DATA FOR REVIEW:
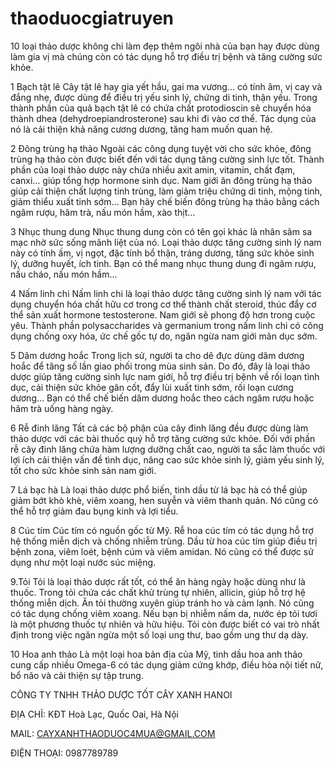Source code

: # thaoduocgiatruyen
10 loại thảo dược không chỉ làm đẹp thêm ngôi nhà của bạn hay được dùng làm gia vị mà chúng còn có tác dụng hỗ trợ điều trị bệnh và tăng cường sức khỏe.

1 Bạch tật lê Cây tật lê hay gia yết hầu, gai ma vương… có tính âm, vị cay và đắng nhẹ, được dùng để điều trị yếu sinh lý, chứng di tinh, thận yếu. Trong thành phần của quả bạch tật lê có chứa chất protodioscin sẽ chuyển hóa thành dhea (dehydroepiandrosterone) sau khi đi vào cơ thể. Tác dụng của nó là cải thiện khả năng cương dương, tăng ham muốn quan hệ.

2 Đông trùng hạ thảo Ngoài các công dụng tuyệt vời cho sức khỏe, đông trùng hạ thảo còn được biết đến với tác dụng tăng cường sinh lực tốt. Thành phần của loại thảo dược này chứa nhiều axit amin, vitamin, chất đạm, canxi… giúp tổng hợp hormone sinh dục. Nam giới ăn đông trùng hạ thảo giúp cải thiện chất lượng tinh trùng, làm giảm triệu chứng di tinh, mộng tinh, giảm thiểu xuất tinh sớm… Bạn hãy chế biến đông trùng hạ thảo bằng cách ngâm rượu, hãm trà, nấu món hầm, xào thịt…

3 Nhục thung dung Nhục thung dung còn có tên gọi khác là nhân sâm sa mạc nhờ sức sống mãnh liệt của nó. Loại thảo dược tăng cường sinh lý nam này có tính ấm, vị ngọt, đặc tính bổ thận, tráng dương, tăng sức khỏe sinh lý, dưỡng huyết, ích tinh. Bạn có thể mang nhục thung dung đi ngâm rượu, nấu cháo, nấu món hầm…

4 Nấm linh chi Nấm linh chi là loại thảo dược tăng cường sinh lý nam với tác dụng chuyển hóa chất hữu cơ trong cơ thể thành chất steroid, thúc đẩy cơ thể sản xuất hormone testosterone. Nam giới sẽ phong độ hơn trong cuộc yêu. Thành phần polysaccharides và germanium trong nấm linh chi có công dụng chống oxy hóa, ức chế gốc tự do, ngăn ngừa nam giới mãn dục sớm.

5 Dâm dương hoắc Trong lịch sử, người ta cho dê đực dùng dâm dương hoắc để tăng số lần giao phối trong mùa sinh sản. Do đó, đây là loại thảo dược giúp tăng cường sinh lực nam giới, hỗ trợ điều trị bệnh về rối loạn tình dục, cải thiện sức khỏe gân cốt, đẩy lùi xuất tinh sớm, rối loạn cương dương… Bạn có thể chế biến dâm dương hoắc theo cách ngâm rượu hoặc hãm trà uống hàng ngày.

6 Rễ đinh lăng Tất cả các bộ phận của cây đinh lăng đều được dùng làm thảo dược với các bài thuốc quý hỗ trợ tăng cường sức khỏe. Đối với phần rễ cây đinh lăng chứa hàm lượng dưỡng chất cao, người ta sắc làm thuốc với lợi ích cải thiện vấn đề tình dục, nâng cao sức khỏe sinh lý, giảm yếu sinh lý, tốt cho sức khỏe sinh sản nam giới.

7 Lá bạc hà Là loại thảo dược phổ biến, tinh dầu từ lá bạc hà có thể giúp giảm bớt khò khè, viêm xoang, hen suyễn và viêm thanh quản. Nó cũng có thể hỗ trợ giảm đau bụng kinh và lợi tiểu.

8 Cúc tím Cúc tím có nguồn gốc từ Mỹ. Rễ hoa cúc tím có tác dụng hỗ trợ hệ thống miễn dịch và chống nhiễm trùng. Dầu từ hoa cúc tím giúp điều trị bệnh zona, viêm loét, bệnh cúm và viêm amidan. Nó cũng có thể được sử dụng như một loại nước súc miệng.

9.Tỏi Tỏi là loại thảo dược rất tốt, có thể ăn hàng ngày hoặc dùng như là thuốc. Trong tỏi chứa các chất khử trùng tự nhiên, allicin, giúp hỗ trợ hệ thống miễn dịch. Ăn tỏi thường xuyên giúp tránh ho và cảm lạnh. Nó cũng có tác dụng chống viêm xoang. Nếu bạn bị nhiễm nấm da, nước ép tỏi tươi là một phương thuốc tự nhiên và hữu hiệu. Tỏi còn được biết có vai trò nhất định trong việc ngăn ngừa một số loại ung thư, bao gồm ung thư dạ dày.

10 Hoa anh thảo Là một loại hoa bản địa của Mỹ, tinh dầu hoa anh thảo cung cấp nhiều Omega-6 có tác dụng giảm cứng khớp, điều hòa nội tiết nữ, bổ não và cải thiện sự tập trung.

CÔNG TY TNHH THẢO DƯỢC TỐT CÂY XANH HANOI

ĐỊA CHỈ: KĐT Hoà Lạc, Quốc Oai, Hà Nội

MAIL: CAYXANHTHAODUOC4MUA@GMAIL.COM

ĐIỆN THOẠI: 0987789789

==

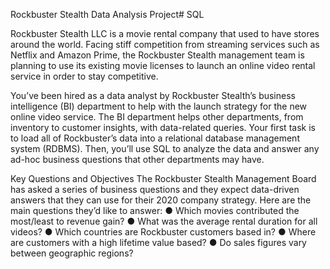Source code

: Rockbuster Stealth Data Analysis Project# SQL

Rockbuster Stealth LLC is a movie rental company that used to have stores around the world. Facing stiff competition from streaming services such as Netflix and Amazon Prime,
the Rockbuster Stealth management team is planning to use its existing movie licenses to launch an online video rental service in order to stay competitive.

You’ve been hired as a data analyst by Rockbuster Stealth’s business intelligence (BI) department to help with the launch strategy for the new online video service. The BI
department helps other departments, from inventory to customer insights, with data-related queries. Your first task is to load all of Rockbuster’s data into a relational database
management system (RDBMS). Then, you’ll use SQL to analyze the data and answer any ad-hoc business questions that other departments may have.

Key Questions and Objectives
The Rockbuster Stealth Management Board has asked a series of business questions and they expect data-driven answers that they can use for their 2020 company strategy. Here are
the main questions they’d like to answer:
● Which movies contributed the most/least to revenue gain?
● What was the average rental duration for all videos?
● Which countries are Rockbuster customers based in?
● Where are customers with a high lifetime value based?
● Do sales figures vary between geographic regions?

...

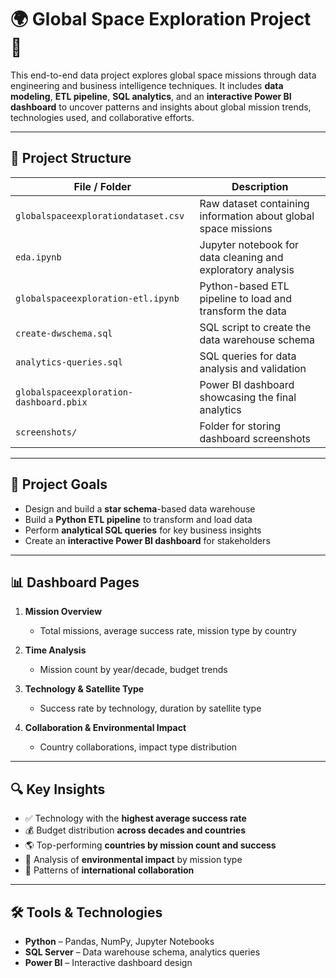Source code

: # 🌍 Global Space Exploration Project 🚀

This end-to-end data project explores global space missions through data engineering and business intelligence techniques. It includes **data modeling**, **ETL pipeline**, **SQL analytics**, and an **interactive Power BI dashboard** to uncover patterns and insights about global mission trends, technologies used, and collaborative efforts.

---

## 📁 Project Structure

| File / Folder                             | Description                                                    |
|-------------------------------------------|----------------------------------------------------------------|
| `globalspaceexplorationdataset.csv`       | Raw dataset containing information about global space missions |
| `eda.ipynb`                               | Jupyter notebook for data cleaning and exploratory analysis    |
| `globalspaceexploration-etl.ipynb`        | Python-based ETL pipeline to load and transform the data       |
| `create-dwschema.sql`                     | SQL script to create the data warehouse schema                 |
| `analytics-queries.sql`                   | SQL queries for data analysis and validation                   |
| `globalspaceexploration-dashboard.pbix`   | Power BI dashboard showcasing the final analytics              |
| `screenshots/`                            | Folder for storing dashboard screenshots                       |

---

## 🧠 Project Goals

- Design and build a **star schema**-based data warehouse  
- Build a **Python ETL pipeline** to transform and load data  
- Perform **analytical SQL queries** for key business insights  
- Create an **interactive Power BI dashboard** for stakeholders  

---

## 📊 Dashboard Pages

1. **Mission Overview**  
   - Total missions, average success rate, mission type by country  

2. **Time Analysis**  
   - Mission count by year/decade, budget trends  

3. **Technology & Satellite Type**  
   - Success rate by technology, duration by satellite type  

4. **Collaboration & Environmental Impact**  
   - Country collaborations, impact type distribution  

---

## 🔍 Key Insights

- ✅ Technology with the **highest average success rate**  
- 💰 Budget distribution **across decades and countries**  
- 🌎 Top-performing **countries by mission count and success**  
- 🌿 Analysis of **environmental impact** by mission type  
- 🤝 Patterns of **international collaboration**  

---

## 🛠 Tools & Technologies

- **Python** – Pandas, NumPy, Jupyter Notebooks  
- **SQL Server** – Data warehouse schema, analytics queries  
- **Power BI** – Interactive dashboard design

REQUIRED ACTION: Only one stretch of the data above is needed. Restate it word for word, from the line containing "lifetime value based?" through the line containing "between geographic regions?", both ends included.

WRITTEN ANSWER:
● Where are customers with a high lifetime value based?
● Do sales figures vary between geographic regions?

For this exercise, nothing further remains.